- What is required:
The answer must be an exact copy of all the data below.
###
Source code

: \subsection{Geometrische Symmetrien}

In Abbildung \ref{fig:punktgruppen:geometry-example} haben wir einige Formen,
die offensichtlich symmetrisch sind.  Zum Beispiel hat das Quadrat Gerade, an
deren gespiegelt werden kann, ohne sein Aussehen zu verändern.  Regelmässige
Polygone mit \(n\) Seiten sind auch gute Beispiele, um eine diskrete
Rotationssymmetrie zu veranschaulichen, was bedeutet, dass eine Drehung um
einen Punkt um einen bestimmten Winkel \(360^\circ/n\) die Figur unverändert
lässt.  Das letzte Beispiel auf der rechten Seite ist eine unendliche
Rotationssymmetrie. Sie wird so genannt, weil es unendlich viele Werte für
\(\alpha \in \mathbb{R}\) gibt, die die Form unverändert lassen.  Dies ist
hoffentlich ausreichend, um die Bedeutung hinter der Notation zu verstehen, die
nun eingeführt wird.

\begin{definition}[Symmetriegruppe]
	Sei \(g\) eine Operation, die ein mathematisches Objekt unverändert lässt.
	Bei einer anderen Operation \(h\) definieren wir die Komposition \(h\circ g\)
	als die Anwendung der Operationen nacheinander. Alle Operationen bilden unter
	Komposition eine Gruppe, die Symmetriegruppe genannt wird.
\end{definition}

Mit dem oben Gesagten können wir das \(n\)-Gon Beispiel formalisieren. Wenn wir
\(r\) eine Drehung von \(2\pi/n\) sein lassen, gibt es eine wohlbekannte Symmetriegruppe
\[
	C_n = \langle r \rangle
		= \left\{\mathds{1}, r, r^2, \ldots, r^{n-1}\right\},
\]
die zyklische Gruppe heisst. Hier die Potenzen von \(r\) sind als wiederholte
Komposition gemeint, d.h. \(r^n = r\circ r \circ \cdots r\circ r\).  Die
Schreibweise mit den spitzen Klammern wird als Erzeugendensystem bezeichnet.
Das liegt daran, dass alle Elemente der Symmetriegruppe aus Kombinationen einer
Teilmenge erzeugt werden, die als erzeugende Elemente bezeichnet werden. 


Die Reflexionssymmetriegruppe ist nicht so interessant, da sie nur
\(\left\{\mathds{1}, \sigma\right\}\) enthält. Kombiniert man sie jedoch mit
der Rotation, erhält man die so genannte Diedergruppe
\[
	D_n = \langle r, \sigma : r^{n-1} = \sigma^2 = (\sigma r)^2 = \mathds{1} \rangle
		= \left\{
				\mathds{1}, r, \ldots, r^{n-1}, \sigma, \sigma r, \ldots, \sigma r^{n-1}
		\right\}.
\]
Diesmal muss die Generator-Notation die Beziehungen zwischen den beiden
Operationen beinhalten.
###
- Response:
Source code

: \subsection{Geometrische Symmetrien}

In Abbildung \ref{fig:punktgruppen:geometry-example} haben wir einige Formen,
die offensichtlich symmetrisch sind.  Zum Beispiel hat das Quadrat Gerade, an
deren gespiegelt werden kann, ohne sein Aussehen zu verändern.  Regelmässige
Polygone mit \(n\) Seiten sind auch gute Beispiele, um eine diskrete
Rotationssymmetrie zu veranschaulichen, was bedeutet, dass eine Drehung um
einen Punkt um einen bestimmten Winkel \(360^\circ/n\) die Figur unverändert
lässt.  Das letzte Beispiel auf der rechten Seite ist eine unendliche
Rotationssymmetrie. Sie wird so genannt, weil es unendlich viele Werte für
\(\alpha \in \mathbb{R}\) gibt, die die Form unverändert lassen.  Dies ist
hoffentlich ausreichend, um die Bedeutung hinter der Notation zu verstehen, die
nun eingeführt wird.

\begin{definition}[Symmetriegruppe]
	Sei \(g\) eine Operation, die ein mathematisches Objekt unverändert lässt.
	Bei einer anderen Operation \(h\) definieren wir die Komposition \(h\circ g\)
	als die Anwendung der Operationen nacheinander. Alle Operationen bilden unter
	Komposition eine Gruppe, die Symmetriegruppe genannt wird.
\end{definition}

Mit dem oben Gesagten können wir das \(n\)-Gon Beispiel formalisieren. Wenn wir
\(r\) eine Drehung von \(2\pi/n\) sein lassen, gibt es eine wohlbekannte Symmetriegruppe
\[
	C_n = \langle r \rangle
		= \left\{\mathds{1}, r, r^2, \ldots, r^{n-1}\right\},
\]
die zyklische Gruppe heisst. Hier die Potenzen von \(r\) sind als wiederholte
Komposition gemeint, d.h. \(r^n = r\circ r \circ \cdots r\circ r\).  Die
Schreibweise mit den spitzen Klammern wird als Erzeugendensystem bezeichnet.
Das liegt daran, dass alle Elemente der Symmetriegruppe aus Kombinationen einer
Teilmenge erzeugt werden, die als erzeugende Elemente bezeichnet werden. 


Die Reflexionssymmetriegruppe ist nicht so interessant, da sie nur
\(\left\{\mathds{1}, \sigma\right\}\) enthält. Kombiniert man sie jedoch mit
der Rotation, erhält man die so genannte Diedergruppe
\[
	D_n = \langle r, \sigma : r^{n-1} = \sigma^2 = (\sigma r)^2 = \mathds{1} \rangle
		= \left\{
				\mathds{1}, r, \ldots, r^{n-1}, \sigma, \sigma r, \ldots, \sigma r^{n-1}
		\right\}.
\]
Diesmal muss die Generator-Notation die Beziehungen zwischen den beiden
Operationen beinhalten.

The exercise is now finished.